:: Listed records ::

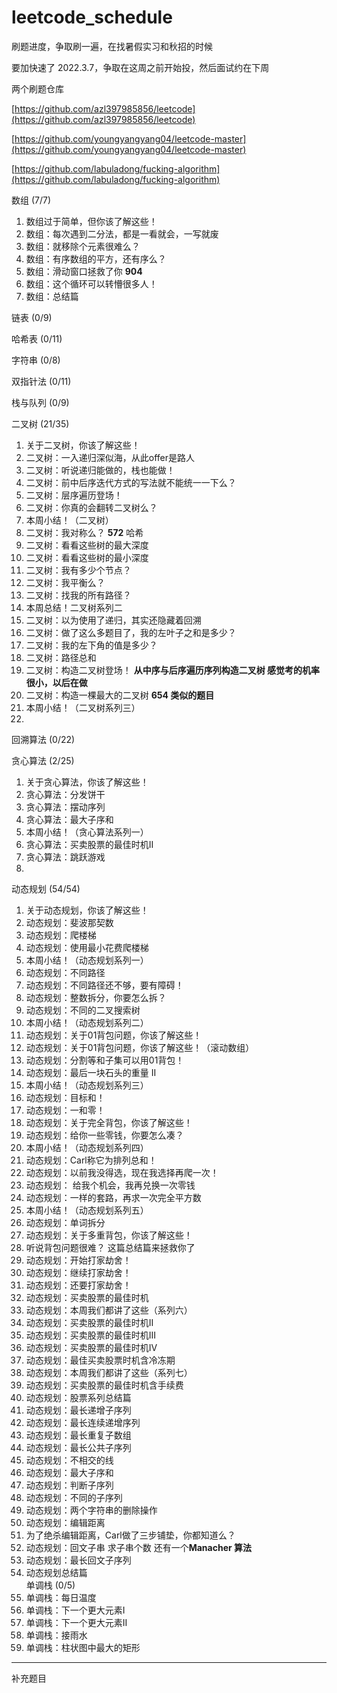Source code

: # leetcode_schedule
刷题进度，争取刷一遍，在找暑假实习和秋招的时候   

要加快速了 2022.3.7，争取在这周之前开始投，然后面试约在下周

两个刷题仓库  



[https://github.com/azl397985856/leetcode](https://github.com/azl397985856/leetcode)


[https://github.com/youngyangyang04/leetcode-master](https://github.com/youngyangyang04/leetcode-master) 

[https://github.com/labuladong/fucking-algorithm](https://github.com/labuladong/fucking-algorithm)


数组 (7/7)
1.	数组过于简单，但你该了解这些！
2.	数组：每次遇到二分法，都是一看就会，一写就废
3.	数组：就移除个元素很难么？
4.	数组：有序数组的平方，还有序么？
5.	数组：滑动窗口拯救了你  **904**
6.	数组：这个循环可以转懵很多人！
7.	数组：总结篇

链表 (0/9)

哈希表 (0/11)

字符串 (0/8)

双指针法 (0/11)

栈与队列  (0/9)



二叉树 (21/35)
1. 关于二叉树，你该了解这些！
2. 二叉树：一入递归深似海，从此offer是路人
3. 二叉树：听说递归能做的，栈也能做！
4. 二叉树：前中后序迭代方式的写法就不能统一一下么？
5. 二叉树：层序遍历登场！
6. 二叉树：你真的会翻转二叉树么？
7. 本周小结！（二叉树）
8. 二叉树：我对称么？ **572** 哈希
9. 二叉树：看看这些树的最大深度
10. 二叉树：看看这些树的最小深度
11. 二叉树：我有多少个节点？
12. 二叉树：我平衡么？
13. 二叉树：找我的所有路径？
14. 本周总结！二叉树系列二
15. 二叉树：以为使用了递归，其实还隐藏着回溯
16. 二叉树：做了这么多题目了，我的左叶子之和是多少？
17. 二叉树：我的左下角的值是多少？
18. 二叉树：路径总和
19. 二叉树：构造二叉树登场！ **从中序与后序遍历序列构造二叉树 感觉考的机率很小，以后在做**  
20. 二叉树：构造一棵最大的二叉树  **654 类似的题目**
21. 本周小结！（二叉树系列三）
22.   


回溯算法  (0/22)

贪心算法 (2/25)
1. 关于贪心算法，你该了解这些！  
2. 贪心算法：分发饼干  
3. 贪心算法：摆动序列
4. 贪心算法：最大子序和
5. 本周小结！（贪心算法系列一）
6. 贪心算法：买卖股票的最佳时机II
7. 贪心算法：跳跃游戏
8. 
动态规划 (54/54)
1. 关于动态规划，你该了解这些！   
2. 动态规划：斐波那契数   
3. 动态规划：爬楼梯  
4. 动态规划：使用最小花费爬楼梯   
5. 本周小结！（动态规划系列一）  
6. 动态规划：不同路径   
7. 动态规划：不同路径还不够，要有障碍！   
8. 动态规划：整数拆分，你要怎么拆？  
9. 动态规划：不同的二叉搜索树  
10. 本周小结！（动态规划系列二）  
11. 动态规划：关于01背包问题，你该了解这些！   
12. 动态规划：关于01背包问题，你该了解这些！（滚动数组）  
13. 动态规划：分割等和子集可以用01背包！  
14. 动态规划：最后一块石头的重量 II  
15. 本周小结！（动态规划系列三）  
16. 动态规划：目标和！   
17. 动态规划：一和零！    
18. 动态规划：关于完全背包，你该了解这些！  
19. 动态规划：给你一些零钱，你要怎么凑？  
20. 本周小结！（动态规划系列四）  
21. 动态规划：Carl称它为排列总和！  
22. 动态规划：以前我没得选，现在我选择再爬一次！  
23. 动态规划： 给我个机会，我再兑换一次零钱  
24. 动态规划：一样的套路，再求一次完全平方数  
25. 本周小结！（动态规划系列五）  
26. 动态规划：单词拆分
27. 动态规划：关于多重背包，你该了解这些！  
28. 听说背包问题很难？ 这篇总结篇来拯救你了  
29. 动态规划：开始打家劫舍！
30. 动态规划：继续打家劫舍！
31. 动态规划：还要打家劫舍！
32. 动态规划：买卖股票的最佳时机
33. 动态规划：本周我们都讲了这些（系列六）
34. 动态规划：买卖股票的最佳时机II
35. 动态规划：买卖股票的最佳时机III
36. 动态规划：买卖股票的最佳时机IV
37. 动态规划：最佳买卖股票时机含冷冻期
38. 动态规划：本周我们都讲了这些（系列七）
39. 动态规划：买卖股票的最佳时机含手续费
40. 动态规划：股票系列总结篇  
41. 动态规划：最长递增子序列
42. 动态规划：最长连续递增序列
43. 动态规划：最长重复子数组
44. 动态规划：最长公共子序列
45. 动态规划：不相交的线
46. 动态规划：最大子序和
47. 动态规划：判断子序列
48. 动态规划：不同的子序列
49. 动态规划：两个字符串的删除操作
50. 动态规划：编辑距离
51. 为了绝杀编辑距离，Carl做了三步铺垫，你都知道么？
52. 动态规划：回文子串  求子串个数 还有一个**Manacher 算法**
53. 动态规划：最长回文子序列
54. 动态规划总结篇  
单调栈 (0/5)
1. 单调栈：每日温度
2. 单调栈：下一个更大元素I
3. 单调栈：下一个更大元素II
4. 单调栈：接雨水  
5. 单调栈：柱状图中最大的矩形



------------------


补充题目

:: Exercise requirements ::
Using the records above, gather all lines where the string "github" is present.

:: Answer for the task ::
[https://github.com/azl397985856/leetcode](https://github.com/azl397985856/leetcode)
[https://github.com/youngyangyang04/leetcode-master](https://github.com/youngyangyang04/leetcode-master) 
[https://github.com/labuladong/fucking-algorithm](https://github.com/labuladong/fucking-algorithm)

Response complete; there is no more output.